## WHAT IS BEING ASKED
Only a slice of the listing below is wanted. Retype the lines from the one containing "link: /get-started/" through the one containing "- title: CI/CD Integration", exactly, both ends included.

************

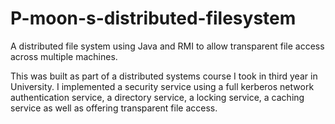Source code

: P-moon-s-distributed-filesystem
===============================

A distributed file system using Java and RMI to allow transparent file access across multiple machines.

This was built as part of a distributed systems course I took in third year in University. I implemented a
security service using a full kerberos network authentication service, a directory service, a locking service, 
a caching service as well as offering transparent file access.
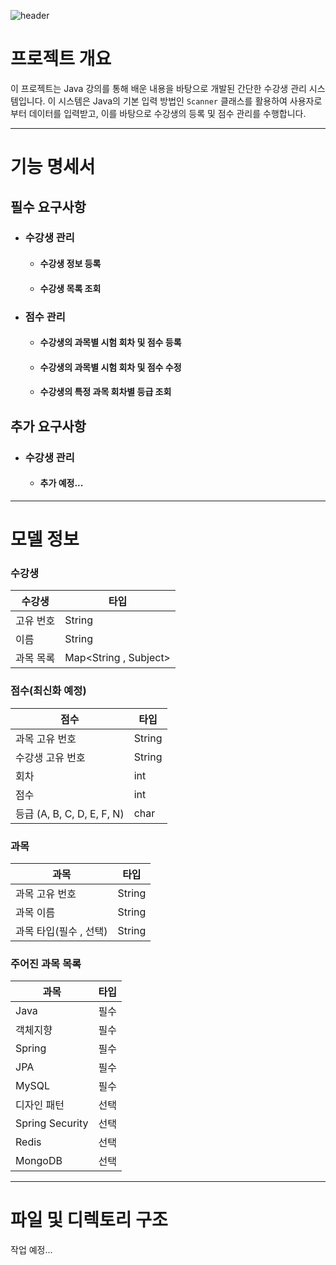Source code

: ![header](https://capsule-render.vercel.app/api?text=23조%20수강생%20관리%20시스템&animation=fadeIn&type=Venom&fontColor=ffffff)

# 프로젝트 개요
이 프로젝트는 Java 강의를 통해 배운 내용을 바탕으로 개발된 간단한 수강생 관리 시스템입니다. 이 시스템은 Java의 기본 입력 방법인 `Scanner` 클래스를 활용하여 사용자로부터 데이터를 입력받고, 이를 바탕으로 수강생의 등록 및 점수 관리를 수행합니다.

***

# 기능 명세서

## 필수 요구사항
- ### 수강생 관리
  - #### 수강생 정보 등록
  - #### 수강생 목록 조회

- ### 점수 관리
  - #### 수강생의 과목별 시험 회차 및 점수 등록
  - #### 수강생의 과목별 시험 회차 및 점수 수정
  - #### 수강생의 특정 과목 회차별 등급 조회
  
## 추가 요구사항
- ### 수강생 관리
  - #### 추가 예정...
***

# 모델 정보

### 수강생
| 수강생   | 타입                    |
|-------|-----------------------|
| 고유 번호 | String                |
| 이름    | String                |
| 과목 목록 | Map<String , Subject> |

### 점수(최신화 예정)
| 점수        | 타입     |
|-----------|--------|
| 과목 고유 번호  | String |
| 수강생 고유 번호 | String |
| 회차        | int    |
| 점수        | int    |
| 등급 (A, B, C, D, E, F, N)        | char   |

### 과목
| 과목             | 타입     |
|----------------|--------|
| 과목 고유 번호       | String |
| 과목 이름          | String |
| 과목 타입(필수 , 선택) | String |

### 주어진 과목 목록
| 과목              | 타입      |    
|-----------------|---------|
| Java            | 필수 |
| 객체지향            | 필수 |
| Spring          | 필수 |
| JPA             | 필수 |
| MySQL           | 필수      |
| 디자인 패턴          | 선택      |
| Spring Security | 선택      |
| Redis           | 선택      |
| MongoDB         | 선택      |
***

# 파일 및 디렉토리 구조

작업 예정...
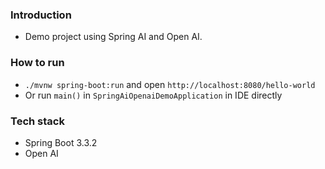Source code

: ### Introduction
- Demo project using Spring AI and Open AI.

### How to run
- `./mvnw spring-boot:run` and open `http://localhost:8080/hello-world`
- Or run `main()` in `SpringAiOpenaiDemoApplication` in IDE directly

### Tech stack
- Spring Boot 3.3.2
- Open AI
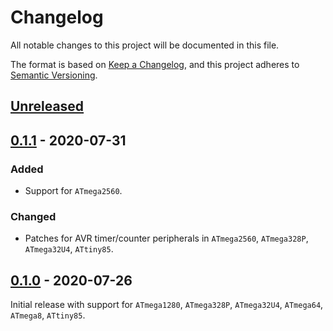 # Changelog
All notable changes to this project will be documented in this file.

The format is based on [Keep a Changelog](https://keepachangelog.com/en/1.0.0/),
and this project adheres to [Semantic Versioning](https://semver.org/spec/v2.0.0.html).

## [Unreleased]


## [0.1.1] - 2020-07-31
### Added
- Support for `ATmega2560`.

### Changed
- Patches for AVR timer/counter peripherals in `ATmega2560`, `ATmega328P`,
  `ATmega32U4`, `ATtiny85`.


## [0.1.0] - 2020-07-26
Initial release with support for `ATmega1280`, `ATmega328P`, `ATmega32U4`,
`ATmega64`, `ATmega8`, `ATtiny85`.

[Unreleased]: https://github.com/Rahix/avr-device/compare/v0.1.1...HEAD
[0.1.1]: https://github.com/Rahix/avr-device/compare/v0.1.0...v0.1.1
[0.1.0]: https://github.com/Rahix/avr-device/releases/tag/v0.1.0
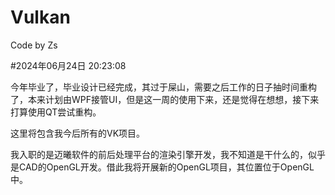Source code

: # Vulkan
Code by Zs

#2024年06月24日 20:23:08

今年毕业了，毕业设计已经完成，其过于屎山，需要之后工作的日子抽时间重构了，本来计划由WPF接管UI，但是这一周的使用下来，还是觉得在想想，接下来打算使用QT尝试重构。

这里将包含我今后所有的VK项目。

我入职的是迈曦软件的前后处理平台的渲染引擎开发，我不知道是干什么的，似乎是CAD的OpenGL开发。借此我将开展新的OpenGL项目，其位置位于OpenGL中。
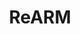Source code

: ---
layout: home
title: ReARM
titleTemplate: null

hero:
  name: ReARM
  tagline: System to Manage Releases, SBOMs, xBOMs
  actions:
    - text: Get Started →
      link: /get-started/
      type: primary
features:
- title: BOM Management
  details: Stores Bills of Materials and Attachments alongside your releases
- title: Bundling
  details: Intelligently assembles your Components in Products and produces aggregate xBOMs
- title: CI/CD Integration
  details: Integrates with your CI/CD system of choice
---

************

## RESULT
      link: /get-started/
      type: primary
features:
- title: BOM Management
  details: Stores Bills of Materials and Attachments alongside your releases
- title: Bundling
  details: Intelligently assembles your Components in Products and produces aggregate xBOMs
- title: CI/CD Integration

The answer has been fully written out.